La escuela como espacio de esperanza

Mi convicción es que los educadores debemos promover una actitud positiva ante los desafíos que nos imponen los tiempos actuales. Nada resulta más urgente y radical que recuperar la esperanza como horizonte pedagógico, especialmente en esta sociedad acosada por el miedo, por la fragmentación y la fatiga institucional. Educar sin esperanza es condenar a las nuevas generaciones a un futuro clausurado, sin sentido ni porvenir. Erich Fromm, Viktor Frankl y Byung-Chul Han nos invitan a revalorizar la esperanza como una fuerza ética, activa y transformadora.

Para ellos, la esperanza es resistencia frente al nihilismo tecnocrático, respuesta al vaciamiento de sentido, y apuesta por lo posible cuando todo parece cerrado. Para Fromm, es coraje racional; para Frankl, sentido en medio del dolor; para Han, apertura contemplativa. Para todos es una dimensión constitutiva de la educación.

Frente a esta desolación e incertidumbres, Erich Fromm propone una esperanza activa, racional, que exige compromiso y coraje. Para él, esperar no es aguardar pasivamente, sino prepararse activamente para lo que aún no ha nacido. En "La revolución de la esperanza" (1968) señala que "tener esperanza significa estar presto para lo que todavía no nace, sin desesperarse si el nacimiento no ocurre en nuestra vida".

Esta esperanza es profundamente ética, porque implica responsabilidad hacia el futuro y hacia los otros. En esta misma línea, Viktor Frankl, en "El hombre en busca de sentido" (1946), dice que construir y sostener un propósito dota de significado la vida. Su experiencia en los campos de concentración lo llevó a descubrir que el sentido puede sobrevivir incluso al horror. Para él, la esperanza no niega el sufrimiento, sino que lo integra en una narrativa que dignifica la existencia, visión que puede parecer extrema, pero que, en un mundo amenazado por crisis medioambientales, los desplazamientos migratorios, la inseguridad frente a las redes delictuales, la precariedad económica y laboral, educar para el sentido es más necesario que nunca.

Por su parte, Byung-Chul Han, en "El espíritu de la esperanza" (2024), la reivindica como interrupción del presente, como acto contemplativo que resiste la lógica de la inmediatez. En una sociedad dominada por la productividad, el consumo y la hiperconectividad, Han nos advierte que "los consumidores no tienen esperanzas, sólo deseos". Por eso, propone una educación que cultive la interioridad, el silencio y la capacidad de esperar sin ansiedad, una pedagogía de la lentitud, que forme no solo para el mercado, sino para la vida.
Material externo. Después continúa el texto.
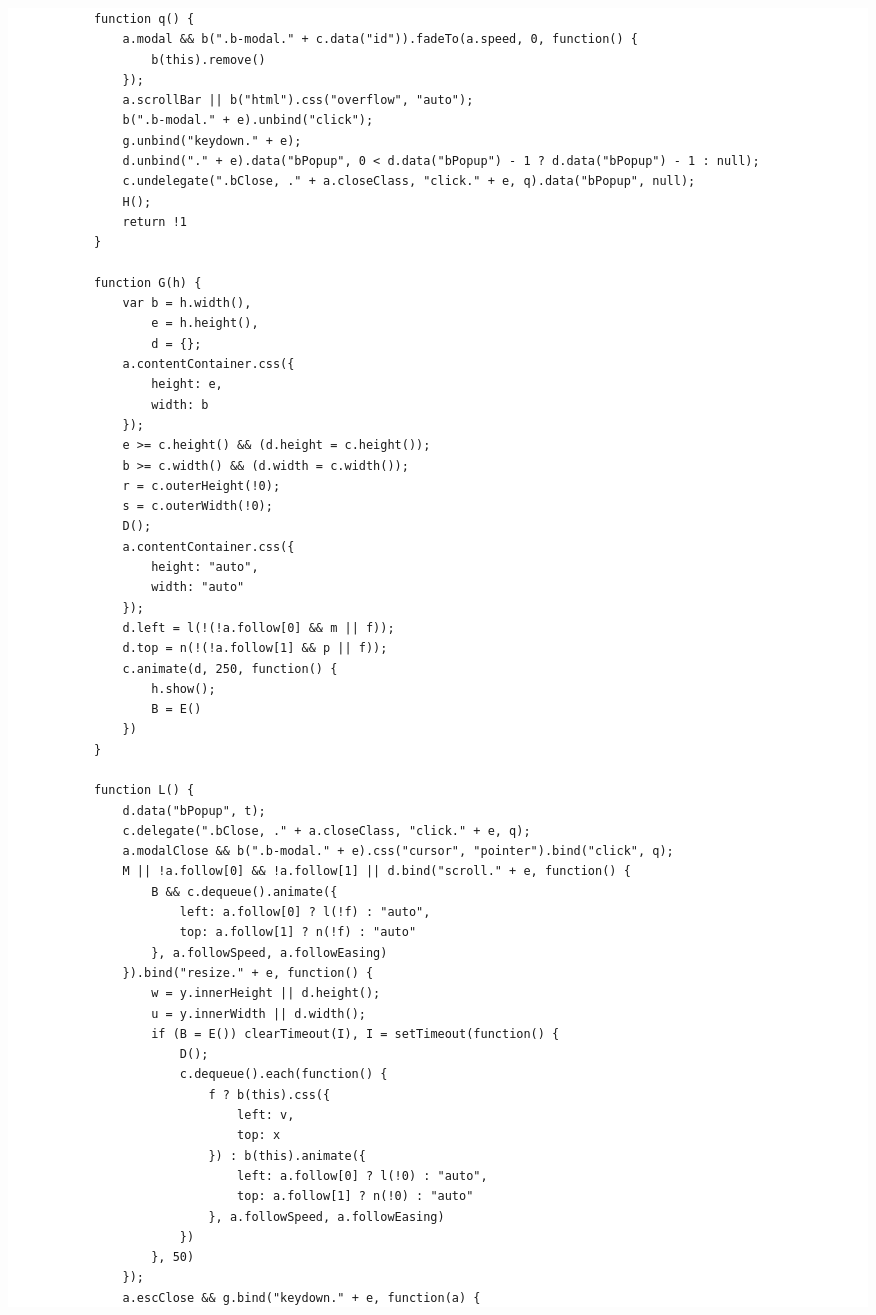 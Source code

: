                 function q() {
                    a.modal && b(".b-modal." + c.data("id")).fadeTo(a.speed, 0, function() {
                        b(this).remove()
                    });
                    a.scrollBar || b("html").css("overflow", "auto");
                    b(".b-modal." + e).unbind("click");
                    g.unbind("keydown." + e);
                    d.unbind("." + e).data("bPopup", 0 < d.data("bPopup") - 1 ? d.data("bPopup") - 1 : null);
                    c.undelegate(".bClose, ." + a.closeClass, "click." + e, q).data("bPopup", null);
                    H();
                    return !1
                }

                function G(h) {
                    var b = h.width(),
                        e = h.height(),
                        d = {};
                    a.contentContainer.css({
                        height: e,
                        width: b
                    });
                    e >= c.height() && (d.height = c.height());
                    b >= c.width() && (d.width = c.width());
                    r = c.outerHeight(!0);
                    s = c.outerWidth(!0);
                    D();
                    a.contentContainer.css({
                        height: "auto",
                        width: "auto"
                    });
                    d.left = l(!(!a.follow[0] && m || f));
                    d.top = n(!(!a.follow[1] && p || f));
                    c.animate(d, 250, function() {
                        h.show();
                        B = E()
                    })
                }

                function L() {
                    d.data("bPopup", t);
                    c.delegate(".bClose, ." + a.closeClass, "click." + e, q);
                    a.modalClose && b(".b-modal." + e).css("cursor", "pointer").bind("click", q);
                    M || !a.follow[0] && !a.follow[1] || d.bind("scroll." + e, function() {
                        B && c.dequeue().animate({
                            left: a.follow[0] ? l(!f) : "auto",
                            top: a.follow[1] ? n(!f) : "auto"
                        }, a.followSpeed, a.followEasing)
                    }).bind("resize." + e, function() {
                        w = y.innerHeight || d.height();
                        u = y.innerWidth || d.width();
                        if (B = E()) clearTimeout(I), I = setTimeout(function() {
                            D();
                            c.dequeue().each(function() {
                                f ? b(this).css({
                                    left: v,
                                    top: x
                                }) : b(this).animate({
                                    left: a.follow[0] ? l(!0) : "auto",
                                    top: a.follow[1] ? n(!0) : "auto"
                                }, a.followSpeed, a.followEasing)
                            })
                        }, 50)
                    });
                    a.escClose && g.bind("keydown." + e, function(a) {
Ambas perspectivas -la de Fromm y la de Han- pueden parecer opuestas: una activa, la otra contemplativa. Sin embargo, convergen en una crítica profunda al mundo deshumanizado que habitamos y en una apuesta por la educación como lugar de resistencia. Una educación esperanzada no es neutral: es política, porque desafía estructuras injustas; es estética, porque busca sentido y belleza en medio de la oscuridad; es ética, porque cree que el mundo puede ser distinto y que vale la pena transformarlo.

No se trata de inculcar la esperanza como una fe ingenua en el progreso, ni de maquillar la precariedad con discursos motivacionales, sino que, por el contrario, lo que todo educador debe realizar es cultivar una esperanza lúcida, comprometida, capaz de ver el dolor sin negarlo y de sostener el sentido cuando todo parece perderlo. En palabras de Viktor Frankl, "al hombre se le puede arrebatar todo salvo una cosa: la última de las libertades humanas -elegir su actitud frente a cualquier circunstancia".

El gran desafío pedagógico de nuestro tiempo no es solo curricular, metodológico o tecnológico. Es, sobre todo, espiritual y político. Necesitamos docentes capaces de sostener la incertidumbre sin ceder al cinismo, directivos que lideren con visión ética y comunidades educativas que encarnen el cuidado mutuo como forma de esperanza colectiva. No hay reforma que valga si no restituimos el sentido profundo de educar, que consiste en habilitar lo humano en cada niño, niña, joven o adulto, incluso cuando todo parece desmoronarse. Reivindicar la esperanza hoy es un gesto contracultural, pero es también el acto genuinamente pedagógico, ya que en esa esperanza -activa, crítica y contemplativa- reside la promesa más profunda de la educación: no reproducir el mundo como es, sino abrir caminos para que pueda ser distinto.